Set Your Monkey Free
Aug 10 & 11 (Days 2 & 3): The 1999 Fleetwood Jamboree Recreational Vehicle on loan to us from Kelly’s dad has kickin' A/C when hooked up to electric and parked to function as a temporary domicile….just not while driving to function as a transportation vehicle. So our drive-times mostly consist of sweating and of waiting. Average drive time between destinations on this trip is six hours. So, as I wisely foresaw, my playlist has become a crucial mental survival tool. I’m saying this as a person for whom playlists for any occasion truly matter (as those of us from the “mixtape” era unequivocally attest) but I am doubling down on my evangelical belief that music saves because, friend, hear me when I say that Missouri August heat is NO JOKE and thusly, in these circumstances, a back-to-back dose of, say, The Pretenders, Billy Idol, Weird Al and The Kinks is about the only thing keeping one from wailing delirium and heatstroke. That, and those yellow cans of Yerba Maté from Publix. And smoked almonds from Aldi.
Leaving Louisville for Johnson’s Shut-Ins, we stopped in Santa Claus, Indiana (it’s a thing, look it up) and in Collinsville, IL to see the world’s biggest ketchup bottle (please let the record show that I voted against this detour), and ultimately arrived in Mark Twain State Park , where we grilled hot dogs/veggie dogs and corn-on-the-cob for dinner and were treated to a no-light-pollution celestial show (while laying flat on the concrete slab of the RV site) that included the brightest shooting star any of us had ever seen. Booker, an emerging 5th grader, made the best joke of the night. Let me give you a little context: he is constantly captivating our aged minds with the scientific trivia he acquires in post-millennial grade school and (even more likely) YouTube. So when he said “Guys…Do you know that if you stretched all the veins in your body around the circumference of the earth…” , we elders listened intently, waiting for the newly discovered factoid illuminating the marvel that is the human body. Following a dramatic pause, he finished the sentence……”that you would die?” We literally rolled around on the ground laughing, he got us so good.
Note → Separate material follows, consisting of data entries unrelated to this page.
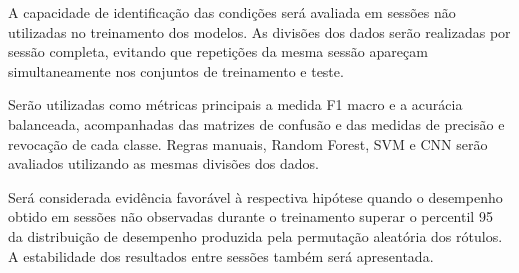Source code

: A capacidade de identificação das condições será avaliada em sessões
não utilizadas no treinamento dos modelos. As divisões dos dados serão
realizadas por sessão completa, evitando que repetições da mesma sessão
apareçam simultaneamente nos conjuntos de treinamento e teste.

Serão utilizadas como métricas principais a medida F1 macro e a
acurácia balanceada, acompanhadas das matrizes de confusão e das medidas
de precisão e revocação de cada classe. Regras manuais, Random Forest,
SVM e CNN serão avaliados utilizando as mesmas divisões dos dados.

Será considerada evidência favorável à respectiva hipótese quando o
desempenho obtido em sessões não observadas durante o treinamento
superar o percentil 95 da distribuição de desempenho produzida pela
permutação aleatória dos rótulos. A estabilidade dos resultados entre
sessões também será apresentada.

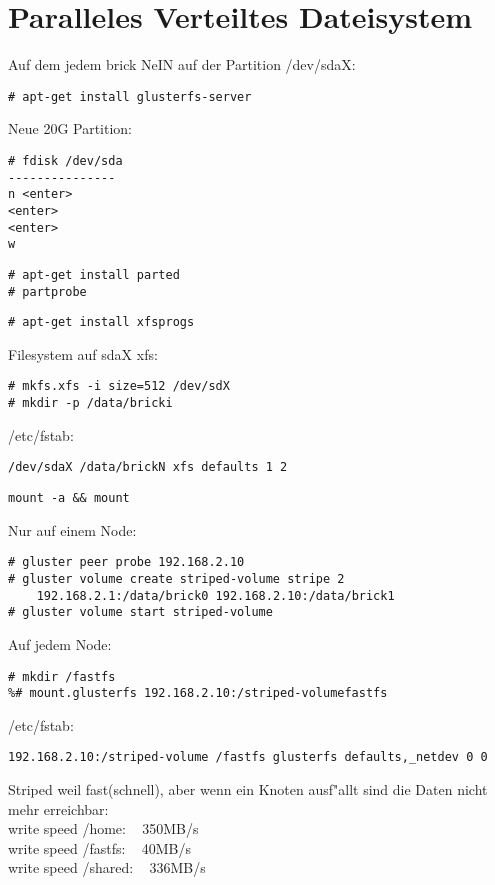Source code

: \section{Paralleles Verteiltes Dateisystem}
Auf dem jedem brick NeIN auf der Partition /dev/sdaX:
\begin{lstlisting}[style=Bash]
# apt-get install glusterfs-server
\end{lstlisting}
Neue 20G Partition:
\begin{lstlisting}[style=Bash]
# fdisk /dev/sda
---------------
n <enter>
<enter>
<enter>
w
\end{lstlisting}
\begin{lstlisting}[style=Bash]
# apt-get install parted
# partprobe
\end{lstlisting}
\begin{lstlisting}[style=Bash]
# apt-get install xfsprogs
\end{lstlisting}
Filesystem auf sdaX xfs:
\begin{lstlisting}[style=Bash]
# mkfs.xfs -i size=512 /dev/sdX
# mkdir -p /data/bricki
\end{lstlisting}
/etc/fstab:
\begin{lstlisting}[style=Bash]
/dev/sdaX /data/brickN xfs defaults 1 2
\end{lstlisting}
\begin{lstlisting}[style=Bash]
mount -a && mount
\end{lstlisting}
Nur auf einem Node:
\begin{lstlisting}[style=Bash]
# gluster peer probe 192.168.2.10
# gluster volume create striped-volume stripe 2 
    192.168.2.1:/data/brick0 192.168.2.10:/data/brick1
# gluster volume start striped-volume
\end{lstlisting}
Auf jedem Node:
\begin{lstlisting}[style=Bash]
# mkdir /fastfs 
%# mount.glusterfs 192.168.2.10:/striped-volumefastfs
\end{lstlisting}
/etc/fstab:
\begin{lstlisting}[style=Bash]
192.168.2.10:/striped-volume /fastfs glusterfs defaults,_netdev 0 0
\end{lstlisting}
Striped weil fast(schnell), aber wenn ein Knoten ausf"allt sind die Daten nicht mehr erreichbar:\\
write speed /home: ~ 350MB/s\\
write speed /fastfs: ~ 40MB/s\\
write speed /shared: ~ 336MB/s\\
The next morning , we made the scorching hike from the campground to the “Shut-ins” (named so for the way the volcanic rock formations create pools and a labyrinth of twists and turns between boulders). I got my monkey on, jumping and climbing and exploring and splashing in the clear, cool rapids as young visitors kept their distance with quizzical glares that asked “What is up with this crazy, grizzled old man jumping around like some feral cave-boy?” The place was as spectacular and as fun as we had hoped, and by 3pm we were knackered silly. We took cold-water showers to cool down, made dinner and went to bed early to recharge for tomorrow’s drive to Lawrence, Kansas, where I will need to do some laundry after sweating through four of my seven packed T-shirts in one day today.